Please refer to the [documentation](./pre-process/README.md).

## Evaluation

We provide the sample code, checkpoints and processed data for evaluting AR-Seg on CamVid and Cityscapes datasets. 

### Checkpoints

Please download the checkpoints from [TsinghuaCloud](https://cloud.tsinghua.edu.cn/f/bb4bedf8c7af4ec8a5b2/) / [GoogleDrive](https://drive.google.com/file/d/1u3CUNoRRDi1V1Y4b5Hv8gFwYGdKjXJtp/view?usp=share_link). And then unzip the files into directory `./checkpoints/`. After unzipping, the directory structure should look like `./checkpoints/camvid-bise18/HR/`.

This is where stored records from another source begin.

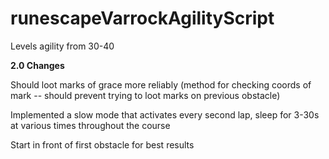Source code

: # runescapeVarrockAgilityScript
Levels agility from 30-40


<strong>2.0 Changes</strong>

 Should loot marks of grace more reliably (method for checking coords of mark -- should prevent trying to loot marks on previous obstacle)
 
Implemented a slow mode that activates every second lap, sleep for 3-30s at various times throughout the course

Start in front of first obstacle for best results
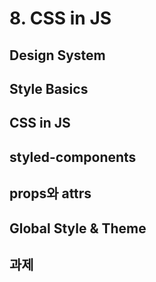 # 8. CSS in JS

## Design System

## Style Basics

## CSS in JS

## styled-components

## props와 attrs

## Global Style & Theme

## 과제
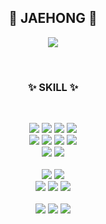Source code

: <div align="center">

## 👋 JAEHONG 👋


</div>
<p align="center">
<a href="https://ethereal-family-424.notion.site/Hello-JaeHong-3dcaf1ac3430449badd1e62466591325"><img src="https://img.shields.io/badge/-Portfolio-000000?style=flat-square&logo=Notion&logoColor=white"/></a>
</p>
<br>

<div align="center">

### ✨ SKILL ✨

<br>

<p>
    <img src="https://img.shields.io/badge/HTML-E34F26?style=flat-square&logo=HTML5&logoColor=white">
  <img src="https://img.shields.io/badge/CSS3-1572B6?style=flat-square&logo=CSS3&logoColor=white">
    <img src="https://img.shields.io/badge/JavaScript-F7DF1E?style=flat-square&logo=JavaScript&logoColor=white">
        <img src="https://img.shields.io/badge/TypeScript-3178C6?style=flat-square&logo=TypeScript&logoColor=white"> <br>
  <img src="https://img.shields.io/badge/React-61DAFB?style=flat-square&logo=React&logoColor=white">
  <img src="https://img.shields.io/badge/Redux-764ABC?style=flat-square&logo=Redux&logoColor=white">
    <img src="https://img.shields.io/badge/ReactQuery-FF4154?style=flat-square&logo=ReactQuery&logoColor=white">
        <img src="https://img.shields.io/badge/Recoil-61DAFB?style=flat-square&logo=Recoil&logoColor=white"><br>
    <img src="https://img.shields.io/badge/CSS Modules-000000?style=flat-square&logo=CSSModules&logoColor=white">
  <img src="https://img.shields.io/badge/Styled Components-DB7093?style=flat-square&logo=styledcomponents&logoColor=white"><br /><br />
      <img src="https://img.shields.io/badge/Node.js-339933?style=flat-square&logo=Node.js&logoColor=white">
  <img src="https://img.shields.io/badge/Express-000000?style=flat-square&logo=Express&logoColor=white"><br>
  <img src="https://img.shields.io/badge/MySQL-4479A1?style=flat-square&logo=MySQL&logoColor=white">
    <img src="https://img.shields.io/badge/MongoDB-47A248?style=flat-square&logo=MongoDB&logoColor=white">
  <img src="https://img.shields.io/badge/Firebase-FFCA28?style=flat-square&logo=Firebase&logoColor=white"><br /><br />
  <img src="https://img.shields.io/badge/GitHub-181717?style=flat-square&logo=GitHub&logoColor=white">
  <img src="https://img.shields.io/badge/Git-F05032?style=flat-square&logo=Git&logoColor=white">
  <img src="https://img.shields.io/badge/Notion-000000?style=flat-square&logo=Notion&logoColor=white">
</p>
</div>
<br />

We release the checkpoints trained on CamVid for different LR branch resolutions, ranging from 0.3x to 0.9x. As for Cityscapes, we release the checkpoints trained for 0.5x LR resolution.

### Processed Data

You can pre-process the CamVid and Cityscapes dataset following the instructions in [documentation](./pre-process/README.md), and then place the processed data under `./data/`.

Or you can download our example processed data of CamVid from [TsinghuaCloud](https://cloud.tsinghua.edu.cn/d/f358201e9ac14c4e801a/) / [GoogleDrive](https://drive.google.com/drive/folders/1EMDyP59-WE2OK8FqYFY_f3SAd7PgZ7Ld?usp=share_link). And then unzip the files into directory `./data/`. After unzipping, the directory structure should look like `./data/camvid-sequence/3M-GOP12`.

### Run the Evaluation Script

You can run the evaluation script with different backbones on different datasets.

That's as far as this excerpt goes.